Problem to work on —
Go through the listing below. Copy each line that has the string "PrivateEndpointConnectionsClient".

Source material —
===
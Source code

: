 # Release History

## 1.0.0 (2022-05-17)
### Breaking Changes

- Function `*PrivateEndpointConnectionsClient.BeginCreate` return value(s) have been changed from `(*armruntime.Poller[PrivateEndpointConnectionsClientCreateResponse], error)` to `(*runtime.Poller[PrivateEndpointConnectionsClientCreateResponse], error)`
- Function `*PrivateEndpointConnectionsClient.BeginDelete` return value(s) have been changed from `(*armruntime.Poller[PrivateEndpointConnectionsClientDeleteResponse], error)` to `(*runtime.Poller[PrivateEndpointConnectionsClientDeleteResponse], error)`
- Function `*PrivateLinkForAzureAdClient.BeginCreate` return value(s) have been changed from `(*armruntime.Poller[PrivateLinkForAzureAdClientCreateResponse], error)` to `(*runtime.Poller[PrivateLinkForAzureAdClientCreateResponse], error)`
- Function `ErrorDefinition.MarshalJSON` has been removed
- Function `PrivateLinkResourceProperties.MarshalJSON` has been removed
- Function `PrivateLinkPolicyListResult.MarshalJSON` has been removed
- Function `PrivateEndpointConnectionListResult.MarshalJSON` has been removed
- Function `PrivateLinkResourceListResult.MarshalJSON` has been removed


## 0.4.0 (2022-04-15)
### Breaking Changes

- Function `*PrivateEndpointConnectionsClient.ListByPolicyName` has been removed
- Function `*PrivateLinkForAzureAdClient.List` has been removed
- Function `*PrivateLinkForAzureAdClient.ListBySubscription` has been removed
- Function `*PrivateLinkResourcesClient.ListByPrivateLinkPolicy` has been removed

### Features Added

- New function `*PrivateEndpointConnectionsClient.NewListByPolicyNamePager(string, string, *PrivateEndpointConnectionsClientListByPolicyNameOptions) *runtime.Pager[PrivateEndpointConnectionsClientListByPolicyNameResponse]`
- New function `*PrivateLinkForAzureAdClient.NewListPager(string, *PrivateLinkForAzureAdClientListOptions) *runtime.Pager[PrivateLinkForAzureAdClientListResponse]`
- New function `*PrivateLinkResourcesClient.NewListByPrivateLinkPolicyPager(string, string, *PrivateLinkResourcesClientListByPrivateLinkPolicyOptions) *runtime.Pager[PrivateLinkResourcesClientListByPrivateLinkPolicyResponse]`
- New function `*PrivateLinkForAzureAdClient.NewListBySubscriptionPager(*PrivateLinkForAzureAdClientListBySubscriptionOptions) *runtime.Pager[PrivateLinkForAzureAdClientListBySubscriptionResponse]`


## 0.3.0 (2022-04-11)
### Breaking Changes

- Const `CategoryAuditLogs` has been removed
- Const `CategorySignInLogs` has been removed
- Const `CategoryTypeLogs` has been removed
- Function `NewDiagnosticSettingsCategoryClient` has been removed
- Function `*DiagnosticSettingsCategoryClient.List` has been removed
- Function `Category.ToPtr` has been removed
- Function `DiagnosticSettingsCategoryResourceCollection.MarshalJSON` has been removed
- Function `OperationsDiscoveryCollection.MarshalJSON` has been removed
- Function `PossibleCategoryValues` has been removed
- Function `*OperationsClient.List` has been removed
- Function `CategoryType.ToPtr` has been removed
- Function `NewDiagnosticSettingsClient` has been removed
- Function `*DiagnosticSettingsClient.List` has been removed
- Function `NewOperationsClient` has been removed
===
Output for this task —
- Function `*PrivateEndpointConnectionsClient.BeginCreate` return value(s) have been changed from `(*armruntime.Poller[PrivateEndpointConnectionsClientCreateResponse], error)` to `(*runtime.Poller[PrivateEndpointConnectionsClientCreateResponse], error)`
- Function `*PrivateEndpointConnectionsClient.BeginDelete` return value(s) have been changed from `(*armruntime.Poller[PrivateEndpointConnectionsClientDeleteResponse], error)` to `(*runtime.Poller[PrivateEndpointConnectionsClientDeleteResponse], error)`
- Function `*PrivateEndpointConnectionsClient.ListByPolicyName` has been removed
- New function `*PrivateEndpointConnectionsClient.NewListByPolicyNamePager(string, string, *PrivateEndpointConnectionsClientListByPolicyNameOptions) *runtime.Pager[PrivateEndpointConnectionsClientListByPolicyNameResponse]`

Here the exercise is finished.